** Opening Records shown block **

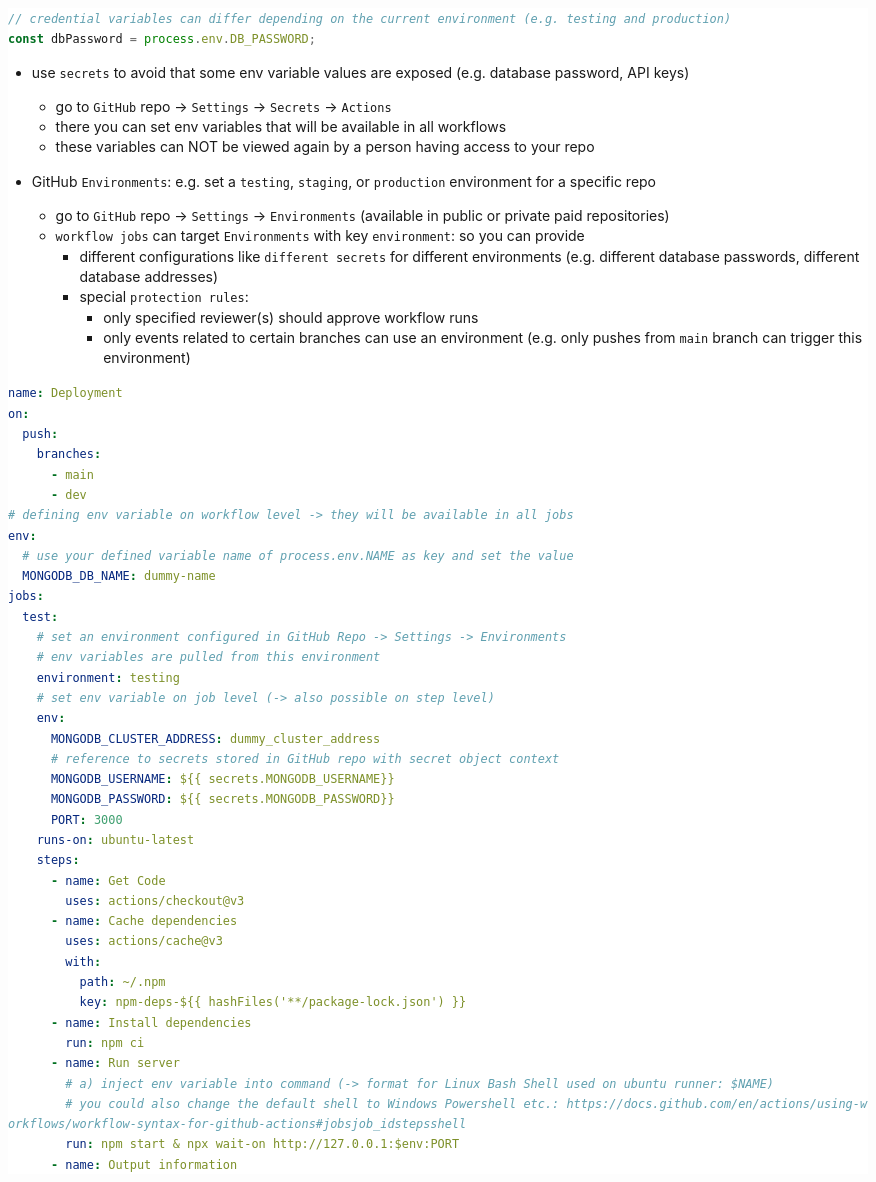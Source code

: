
 ```javascript
// credential variables can differ depending on the current environment (e.g. testing and production)
const dbPassword = process.env.DB_PASSWORD;
```

- use `secrets` to avoid that some env variable values are exposed (e.g. database password, API keys)

  - go to `GitHub` repo -> `Settings` -> `Secrets` -> `Actions`
  - there you can set env variables that will be available in all workflows
  - these variables can NOT be viewed again by a person having access to your repo

- GitHub `Environments`: e.g. set a `testing`, `staging`, or `production` environment for a specific repo
  - go to `GitHub` repo -> `Settings` -> `Environments` (available in public or private paid repositories)
  - `workflow jobs` can target `Environments` with key `environment`: so you can provide
    - different configurations like `different secrets` for different environments (e.g. different database passwords, different database addresses)
    - special `protection rules`:
      - only specified reviewer(s) should approve workflow runs
      - only events related to certain branches can use an environment (e.g. only pushes from `main` branch can trigger this environment)

```yml
name: Deployment
on:
  push:
    branches:
      - main
      - dev
# defining env variable on workflow level -> they will be available in all jobs
env:
  # use your defined variable name of process.env.NAME as key and set the value
  MONGODB_DB_NAME: dummy-name
jobs:
  test:
    # set an environment configured in GitHub Repo -> Settings -> Environments
    # env variables are pulled from this environment
    environment: testing
    # set env variable on job level (-> also possible on step level)
    env:
      MONGODB_CLUSTER_ADDRESS: dummy_cluster_address
      # reference to secrets stored in GitHub repo with secret object context
      MONGODB_USERNAME: ${{ secrets.MONGODB_USERNAME}}
      MONGODB_PASSWORD: ${{ secrets.MONGODB_PASSWORD}}
      PORT: 3000
    runs-on: ubuntu-latest
    steps:
      - name: Get Code
        uses: actions/checkout@v3
      - name: Cache dependencies
        uses: actions/cache@v3
        with:
          path: ~/.npm
          key: npm-deps-${{ hashFiles('**/package-lock.json') }}
      - name: Install dependencies
        run: npm ci
      - name: Run server
        # a) inject env variable into command (-> format for Linux Bash Shell used on ubuntu runner: $NAME)
        # you could also change the default shell to Windows Powershell etc.: https://docs.github.com/en/actions/using-workflows/workflow-syntax-for-github-actions#jobsjob_idstepsshell
        run: npm start & npx wait-on http://127.0.0.1:$env:PORT
      - name: Output information
```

** Closing Records shown block **

→ Try it: Check each line above for the word "uses" and copy every line that has it.

→ Response:
        uses: actions/checkout@v3
        uses: actions/cache@v3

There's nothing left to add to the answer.